[Source data]
● ● ● ● ●

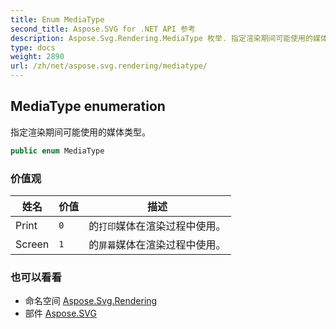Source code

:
```yaml
---
title: Enum MediaType
second_title: Aspose.SVG for .NET API 参考
description: Aspose.Svg.Rendering.MediaType 枚举. 指定渲染期间可能使用的媒体类型
type: docs
weight: 2890
url: /zh/net/aspose.svg.rendering/mediatype/
---
```

## MediaType enumeration

指定渲染期间可能使用的媒体类型。

```csharp
public enum MediaType
```

### 价值观

| 姓名 | 价值 | 描述 |
| --- | --- | --- |
| Print | `0` | 的`打印`媒体在渲染过程中使用。 |
| Screen | `1` | 的`屏幕`媒体在渲染过程中使用。 |

### 也可以看看

* 命名空间 [Aspose.Svg.Rendering](../../aspose.svg.rendering/)
* 部件 [Aspose.SVG](../../)


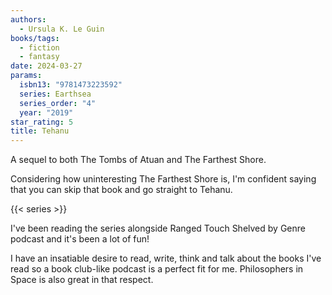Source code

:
 ```yaml
---
authors:
  - Ursula K. Le Guin
books/tags:
  - fiction
  - fantasy
date: 2024-03-27
params:
  isbn13: "9781473223592"
  series: Earthsea
  series_order: "4"
  year: "2019"
star_rating: 5
title: Tehanu
---
```


A sequel to both The Tombs of Atuan and The Farthest Shore.

Considering how uninteresting The Farthest Shore is, I'm confident saying that you can skip that book and go straight to Tehanu.

<!--more-->

{{< series >}}

I've been reading the series alongside Ranged Touch Shelved by Genre podcast and it's been a lot of fun!

I have an insatiable desire to read, write, think and talk about the books I've read so a book club-like podcast is a perfect fit for me. Philosophers in Space is also great in that respect.

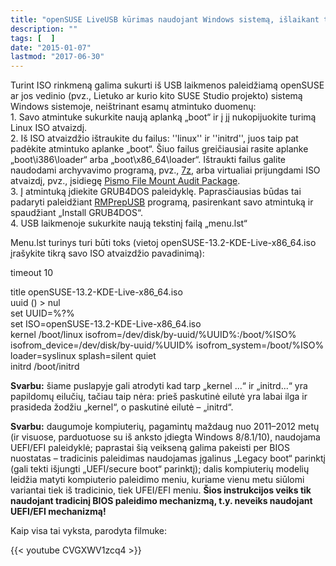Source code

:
 ```yaml
---
title: "openSUSE LiveUSB kūrimas naudojant Windows sistemą, išlaikant turinį"
description: ""
tags: [  ]
date: "2015-01-07"
lastmod: "2017-06-30"
---
```

Turint ISO rinkmeną galima sukurti iš USB laikmenos paleidžiamą openSUSE ar jos vedinio (pvz., Lietuko ar kurio kito SUSE Studio projekto) sistemą Windows sistemoje, neištrinant esamų atmintuko duomenų:  
1\. Savo atmintuke sukurkite naują aplanką „boot“ ir į jį nukopijuokite turimą Linux ISO atvaizdį.  
2\. Iš ISO atvaizdžio ištraukite du failus: ''linux'' ir ''initrd'', juos taip pat padėkite atmintuko aplanke „boot“. Šiuo failus greičiausiai rasite aplanke „boot\\i386\\loader“ arba „boot\\x86\_64\\loader“. Ištraukti failus galite naudodami archyvavimo programą, pvz., [7z](http://www.7-zip.org/download.html), arba virtualiai prijungdami ISO atvaizdį, pvz., įsidiegę [Pismo File Mount Audit Package](http://pismotec.com/download/).  
3\. Į atmintuką įdiekite GRUB4DOS paleidyklę. Paprasčiausias būdas tai padaryti paleidžiant [RMPrepUSB](http://www.rmprepusb.com/) programą, pasirenkant savo atmintuką ir spaudžiant „Install GRUB4DOS“.  
4\. USB laikmenoje sukurkite naują tekstinį failą „menu.lst“

Menu.lst turinys turi būti toks (vietoj openSUSE-13.2-KDE-Live-x86\_64.iso įrašykite tikrą savo ISO atvaizdžio pavadinimą):

timeout 10  
  
 title openSUSE-13.2-KDE-Live-x86\_64.iso  
 uuid () > nul  
 set UUID=%?%  
 set ISO=openSUSE-13.2-KDE-Live-x86\_64.iso  
 kernel /boot/linux isofrom=/dev/disk/by-uuid/%UUID%:/boot/%ISO% isofrom\_device=/dev/disk/by-uuid/%UUID% isofrom\_system=/boot/%ISO% loader=syslinux splash=silent quiet  
 initrd /boot/initrd

**Svarbu:** šiame puslapyje gali atrodyti kad tarp „kernel ...“ ir „initrd...“ yra papildomų eilučių, tačiau taip nėra: prieš paskutinė eilutė yra labai ilga ir prasideda žodžiu „kernel“, o paskutinė eilutė – „initrd“.

**Svarbu:** daugumoje kompiuterių, pagamintų maždaug nuo 2011–2012 metų (ir visuose, parduotuose su iš anksto įdiegta Windows 8/8.1/10), naudojama UEFI/EFI paleidyklė; paprastai šią veikseną galima pakeisti per BIOS nuostatas – tradicinis paleidimas naudojamas įgalinus „Legacy boot“ parinktį (gali tekti išjungti „UEFI/secure boot“ parinktį); dalis kompiuterių modelių leidžia matyti kompiuterio paleidimo meniu, kuriame vienu metu siūlomi variantai tiek iš tradicinio, tiek UFEI/EFI meniu. **Šios instrukcijos veiks tik naudojant tradicinį BIOS paleidimo mechanizmą, t.y. neveiks naudojant UEFI/EFI mechanizmą!**

Kaip visa tai vyksta, parodyta filmuke:

{{< youtube CVGXWV1zcq4 >}}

● ● ● ● ●

*Exercise aim:*
Provide the count of lines in the records above that hold the word "Farthest", with no other text.

*Solution to this task:*
2